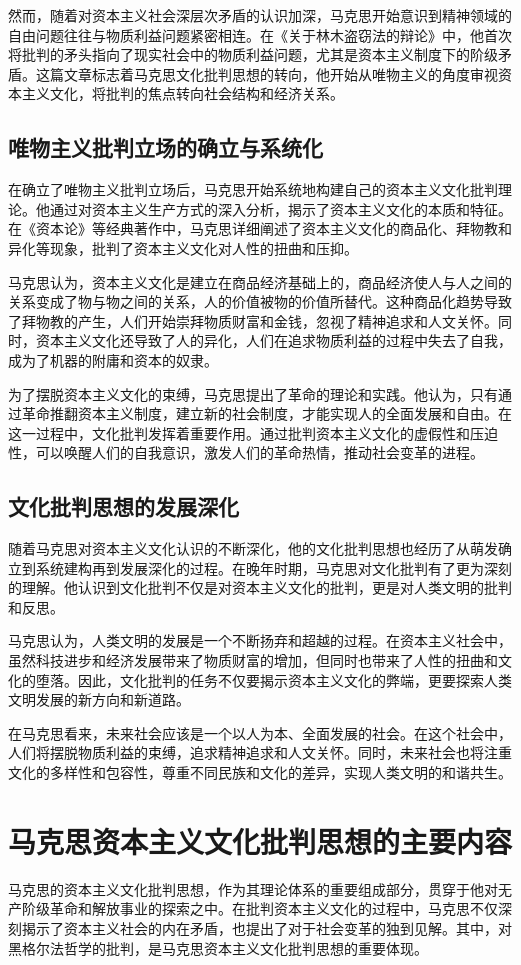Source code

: \documentclass[a4paper]{ctexart}
\begin{document}
然而，随着对资本主义社会深层次矛盾的认识加深，马克思开始意识到精神领域的自由问题往往与物质利益问题紧密相连。在《关于林木盗窃法的辩论》中，他首次将批判的矛头指向了现实社会中的物质利益问题，尤其是资本主义制度下的阶级矛盾。这篇文章标志着马克思文化批判思想的转向，他开始从唯物主义的角度审视资本主义文化，将批判的焦点转向社会结构和经济关系。
\subsection{唯物主义批判立场的确立与系统化}

在确立了唯物主义批判立场后，马克思开始系统地构建自己的资本主义文化批判理论。他通过对资本主义生产方式的深入分析，揭示了资本主义文化的本质和特征。在《资本论》等经典著作中，马克思详细阐述了资本主义文化的商品化、拜物教和异化等现象，批判了资本主义文化对人性的扭曲和压抑。

马克思认为，资本主义文化是建立在商品经济基础上的，商品经济使人与人之间的关系变成了物与物之间的关系，人的价值被物的价值所替代。这种商品化趋势导致了拜物教的产生，人们开始崇拜物质财富和金钱，忽视了精神追求和人文关怀。同时，资本主义文化还导致了人的异化，人们在追求物质利益的过程中失去了自我，成为了机器的附庸和资本的奴隶。

为了摆脱资本主义文化的束缚，马克思提出了革命的理论和实践。他认为，只有通过革命推翻资本主义制度，建立新的社会制度，才能实现人的全面发展和自由。在这一过程中，文化批判发挥着重要作用。通过批判资本主义文化的虚假性和压迫性，可以唤醒人们的自我意识，激发人们的革命热情，推动社会变革的进程。
\subsection{文化批判思想的发展深化}

随着马克思对资本主义文化认识的不断深化，他的文化批判思想也经历了从萌发确立到系统建构再到发展深化的过程。在晚年时期，马克思对文化批判有了更为深刻的理解。他认识到文化批判不仅是对资本主义文化的批判，更是对人类文明的批判和反思。

马克思认为，人类文明的发展是一个不断扬弃和超越的过程。在资本主义社会中，虽然科技进步和经济发展带来了物质财富的增加，但同时也带来了人性的扭曲和文化的堕落。因此，文化批判的任务不仅要揭示资本主义文化的弊端，更要探索人类文明发展的新方向和新道路。

在马克思看来，未来社会应该是一个以人为本、全面发展的社会。在这个社会中，人们将摆脱物质利益的束缚，追求精神追求和人文关怀。同时，未来社会也将注重文化的多样性和包容性，尊重不同民族和文化的差异，实现人类文明的和谐共生。
\newpage
\section{马克思资本主义文化批判思想的主要内容}
马克思的资本主义文化批判思想，作为其理论体系的重要组成部分，贯穿于他对无产阶级革命和解放事业的探索之中。在批判资本主义文化的过程中，马克思不仅深刻揭示了资本主义社会的内在矛盾，也提出了对于社会变革的独到见解。其中，对黑格尔法哲学的批判，是马克思资本主义文化批判思想的重要体现。
\end{document}
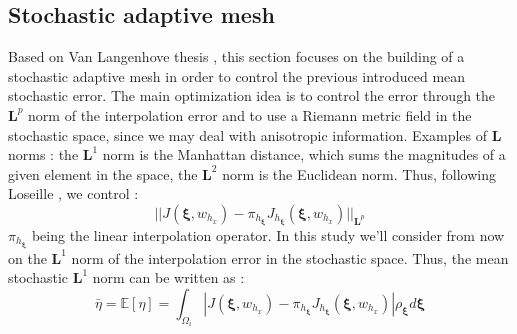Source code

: \documentclass[11pt, a4paper, English]{report}
\begin{document}
\begin{appendix}
\section{Stochastic adaptive mesh}
Based on Van Langenhove thesis \cite{Janthesis}, this section focuses on the building of a stochastic adaptive mesh in order to control the previous introduced mean stochastic error. The main optimization idea is to control the error through the $\boldsymbol{L}^p$ norm of the interpolation error and to use a Riemann metric field in the stochastic space, since we may deal with anisotropic information. Examples of $\boldsymbol{L}$ norms : the $\boldsymbol{L}^1$ norm is the Manhattan distance, which sums the magnitudes of a given element in the space, the $\boldsymbol{L}^2$ norm is the Euclidean norm. Thus, following Loseille \cite{Loseille}, we control : %
$$||J(\boldsymbol{\xi},w_{h_x}) - \pi_{h_{\boldsymbol{\xi}} }    J_{h_{\boldsymbol{\xi}}}(\boldsymbol{\xi}, w_{h_x})||_{\boldsymbol{L}^p}       $$
$\pi_{h_{\boldsymbol{\xi}} }$ being the linear interpolation operator. In this study we'll consider from now on the $\boldsymbol{L}^1$ norm of the interpolation error in the stochastic space. Thus, the mean stochastic $\boldsymbol{L}^1$ norm can be written as :
$$ \bar{\eta} = \mathbb{E}[\eta] = \int_{\Omega_i} |J(\boldsymbol{\xi},w_{h_x}) - \pi_{h_{\boldsymbol{\xi}} }    J_{h_{\boldsymbol{\xi}}}(\boldsymbol{\xi}, w_{h_x})|\rho_{\boldsymbol{\xi}} d\boldsymbol{\xi} $$

\end{appendix}
\end{document}
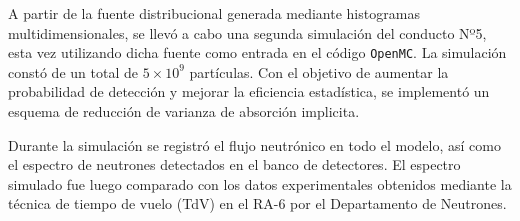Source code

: 
A partir de la fuente distribucional generada mediante histogramas multidimensionales, se llevó a cabo una segunda simulación del conducto Nº5, esta vez utilizando dicha fuente como entrada en el código \texttt{OpenMC}. La simulación constó de un total de $5 \times 10^9$ partículas. Con el objetivo de aumentar la probabilidad de detección y mejorar la eficiencia estadística, se implementó un esquema de reducción de varianza de absorción implicita.

Durante la simulación se registró el flujo neutrónico en todo el modelo, así como el espectro de neutrones detectados en el banco de detectores. El espectro simulado fue luego comparado con los datos experimentales obtenidos mediante la técnica de tiempo de vuelo (TdV) en el RA-6 por el Departamento de Neutrones.

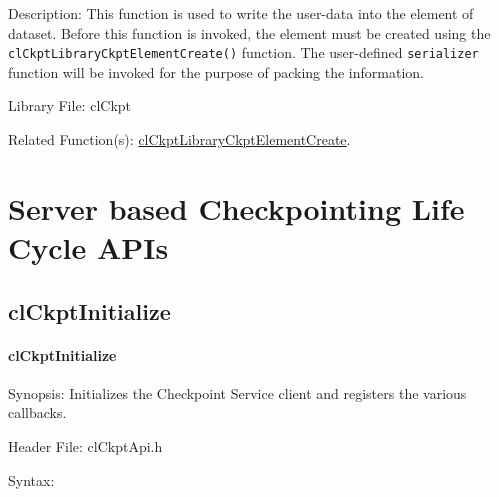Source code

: \begin{flushleft}
\begin{Desc}
\item[Description:]This function is used to write the user-data into the element of dataset. Before this function is invoked, the element must be 
created using the {\tt{clCkptLibraryCkptElementCreate()}} function. The user-defined {\tt{serializer}} function will be
invoked for the purpose of packing the information.\end{Desc}
\begin{Desc}
\item[Library File:]cl\-Ckpt\end{Desc}
\begin{Desc}
\item[Related Function(s):]\hyperlink{pageckpt211}{cl\-Ckpt\-Library\-Ckpt\-Element\-Create}. \end{Desc}




\section{Server based Checkpointing Life Cycle APIs}

\subsection{clCkptInitialize}
\hypertarget{pageckpt101}{}\paragraph{cl\-Ckpt\-Initialize}\label{pageckpt101}
\begin{Desc}
\item[Synopsis:]Initializes the Checkpoint Service client and registers the various callbacks.\end{Desc}
\begin{Desc}
\item[Header File:]clCkptApi.h\end{Desc}
\begin{Desc}
\item[Syntax:]


\end{Desc}
\end{flushleft}
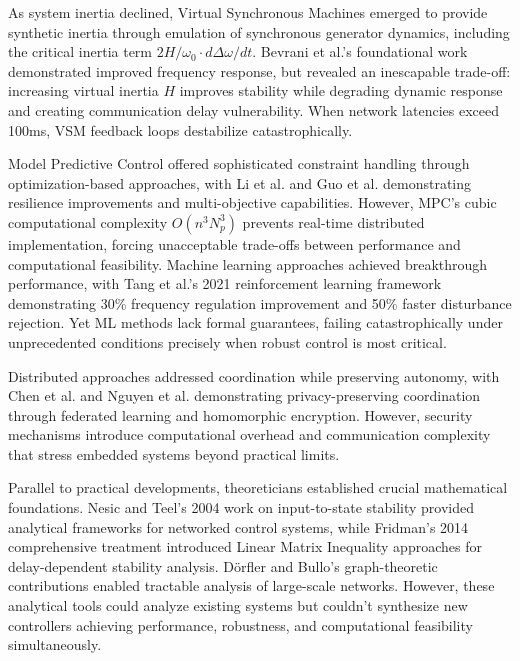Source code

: \documentclass[12pt]{article}
\begin{document}
As system inertia declined, Virtual Synchronous Machines emerged to provide synthetic inertia through emulation of synchronous generator dynamics, including the critical inertia term $2H/\omega_0 \cdot d\Delta\omega/dt$. Bevrani et al.'s foundational work \cite{bevrani2014} demonstrated improved frequency response, but revealed an inescapable trade-off: increasing virtual inertia $H$ improves stability while degrading dynamic response and creating communication delay vulnerability. When network latencies exceed 100ms, VSM feedback loops destabilize catastrophically.

Model Predictive Control offered sophisticated constraint handling through optimization-based approaches, with Li et al. \cite{li2017} and Guo et al. \cite{guo2021} demonstrating resilience improvements and multi-objective capabilities. However, MPC's cubic computational complexity $O(n^3N_p^3)$ prevents real-time distributed implementation, forcing unacceptable trade-offs between performance and computational feasibility. Machine learning approaches achieved breakthrough performance, with Tang et al.'s 2021 reinforcement learning framework \cite{tang2021} demonstrating 30\% frequency regulation improvement and 50\% faster disturbance rejection. Yet ML methods lack formal guarantees, failing catastrophically under unprecedented conditions precisely when robust control is most critical.

Distributed approaches addressed coordination while preserving autonomy, with Chen et al. \cite{chen2021} and Nguyen et al. \cite{nguyen2022} demonstrating privacy-preserving coordination through federated learning and homomorphic encryption. However, security mechanisms introduce computational overhead and communication complexity that stress embedded systems beyond practical limits.


Parallel to practical developments, theoreticians established crucial mathematical foundations. Nesic and Teel's 2004 work \cite{nesic2004} on input-to-state stability provided analytical frameworks for networked control systems, while Fridman's 2014 comprehensive treatment \cite{fridman2014} introduced Linear Matrix Inequality approaches for delay-dependent stability analysis. Dörfler and Bullo's graph-theoretic contributions \cite{dorfler2013} enabled tractable analysis of large-scale networks. However, these analytical tools could analyze existing systems but couldn't synthesize new controllers achieving performance, robustness, and computational feasibility simultaneously.
\end{document}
● ● ● ● ● ● ●
Work required: Of the lines above, quote exactly those from the one with "马克思认为，人类文明的发展是" through the one with "Based on Van", ends included; pictures stay out.

Response to the task:
马克思认为，人类文明的发展是一个不断扬弃和超越的过程。在资本主义社会中，虽然科技进步和经济发展带来了物质财富的增加，但同时也带来了人性的扭曲和文化的堕落。因此，文化批判的任务不仅要揭示资本主义文化的弊端，更要探索人类文明发展的新方向和新道路。

在马克思看来，未来社会应该是一个以人为本、全面发展的社会。在这个社会中，人们将摆脱物质利益的束缚，追求精神追求和人文关怀。同时，未来社会也将注重文化的多样性和包容性，尊重不同民族和文化的差异，实现人类文明的和谐共生。
\newpage
\section{马克思资本主义文化批判思想的主要内容}
马克思的资本主义文化批判思想，作为其理论体系的重要组成部分，贯穿于他对无产阶级革命和解放事业的探索之中。在批判资本主义文化的过程中，马克思不仅深刻揭示了资本主义社会的内在矛盾，也提出了对于社会变革的独到见解。其中，对黑格尔法哲学的批判，是马克思资本主义文化批判思想的重要体现。
\end{document}
Source code

: \documentclass[11pt, a4paper, English]{report}
\begin{document}
\begin{appendix}
\section{Stochastic adaptive mesh}
Based on Van Langenhove thesis \cite{Janthesis}, this section focuses on the building of a stochastic adaptive mesh in order to control the previous introduced mean stochastic error. The main optimization idea is to control the error through the $\boldsymbol{L}^p$ norm of the interpolation error and to use a Riemann metric field in the stochastic space, since we may deal with anisotropic information. Examples of $\boldsymbol{L}$ norms : the $\boldsymbol{L}^1$ norm is the Manhattan distance, which sums the magnitudes of a given element in the space, the $\boldsymbol{L}^2$ norm is the Euclidean norm. Thus, following Loseille \cite{Loseille}, we control : %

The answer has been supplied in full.